§ DIRECTIONS
Below are the records; copy each line in them that holds the word "truly".

§ DATA EXCERPTS
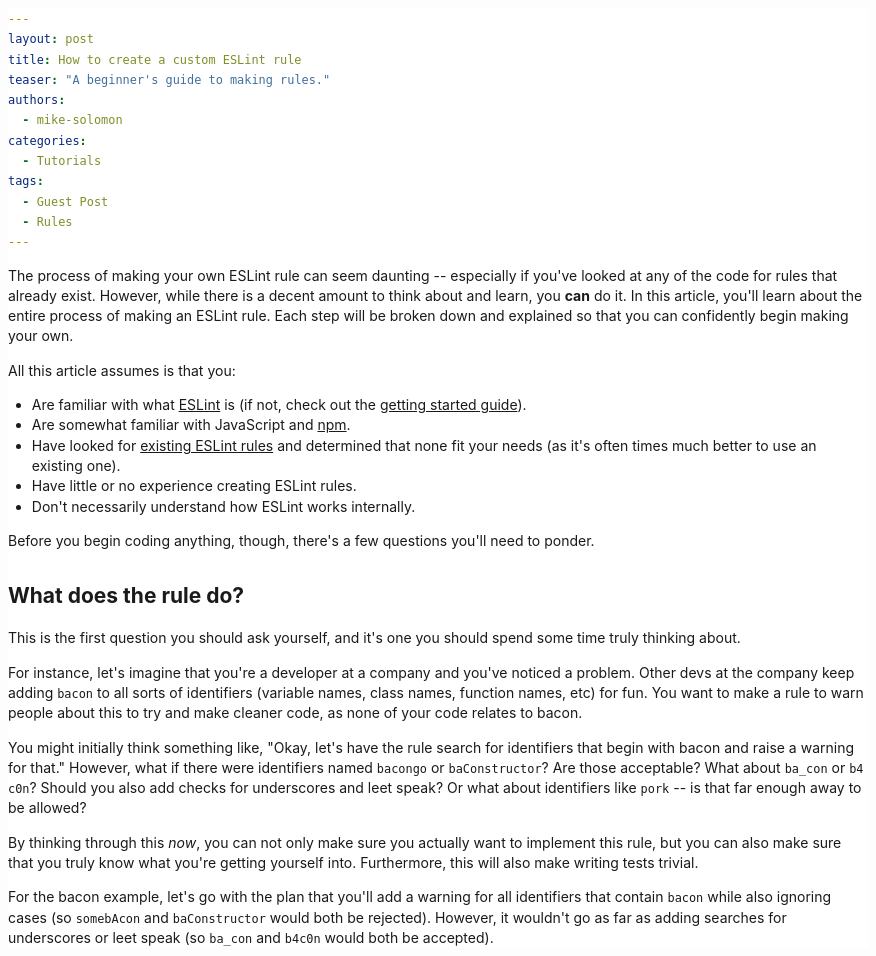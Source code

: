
 ```yaml
---
layout: post
title: How to create a custom ESLint rule
teaser: "A beginner's guide to making rules."
authors:
  - mike-solomon
categories:
  - Tutorials
tags:
  - Guest Post
  - Rules
---
```


The process of making your own ESLint rule can seem daunting -- especially if you've looked at any of the code for rules that already exist. However, while there is a decent amount to think about and learn, you **can** do it. In this article, you'll learn about the entire process of making an ESLint rule. Each step will be broken down and explained so that you can confidently begin making your own.

All this article assumes is that you:

* Are familiar with what [ESLint](https://eslint.org/) is (if not, check out the [getting started guide](https://eslint.org/docs/latest/user-guide/getting-started)).
* Are somewhat familiar with JavaScript and [npm](https://www.npmjs.com/).
* Have looked for [existing ESLint rules](https://eslint.org/docs/latest/rules/) and determined that none fit your needs (as it's often times much better to use an existing one).
* Have little or no experience creating ESLint rules.
* Don't necessarily understand how ESLint works internally.

Before you begin coding anything, though, there's a few questions you'll need to ponder.

## What does the rule do?

This is the first question you should ask yourself, and it's one you should spend some time truly thinking about. 

For instance, let's imagine that you're a developer at a company and you've noticed a problem. Other devs at the company keep adding `bacon` to all sorts of identifiers (variable names, class names, function names, etc) for fun. You want to make a rule to warn people about this to try and make cleaner code, as none of your code relates to bacon.

You might initially think something like, "Okay, let's have the rule search for identifiers that begin with bacon and raise a warning for that." However, what if there were identifiers named `bacongo` or `baConstructor`? Are those acceptable? What about `ba_con` or `b4c0n`? Should you also add checks for underscores and leet speak? Or what about identifiers like `pork` -- is that far enough away to be allowed?

By thinking through this *now*, you can not only make sure you actually want to implement this rule, but you can also make sure that you truly know what you're getting yourself into. Furthermore, this will also make writing tests trivial.

For the bacon example, let's go with the plan that you'll add a warning for all identifiers that contain `bacon` while also ignoring cases (so `somebAcon` and `baConstructor` would both be rejected). However, it wouldn't go as far as adding searches for underscores or leet speak (so `ba_con` and `b4c0n` would both be accepted).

§ ANSWER SPACE
This is the first question you should ask yourself, and it's one you should spend some time truly thinking about. 
By thinking through this *now*, you can not only make sure you actually want to implement this rule, but you can also make sure that you truly know what you're getting yourself into. Furthermore, this will also make writing tests trivial.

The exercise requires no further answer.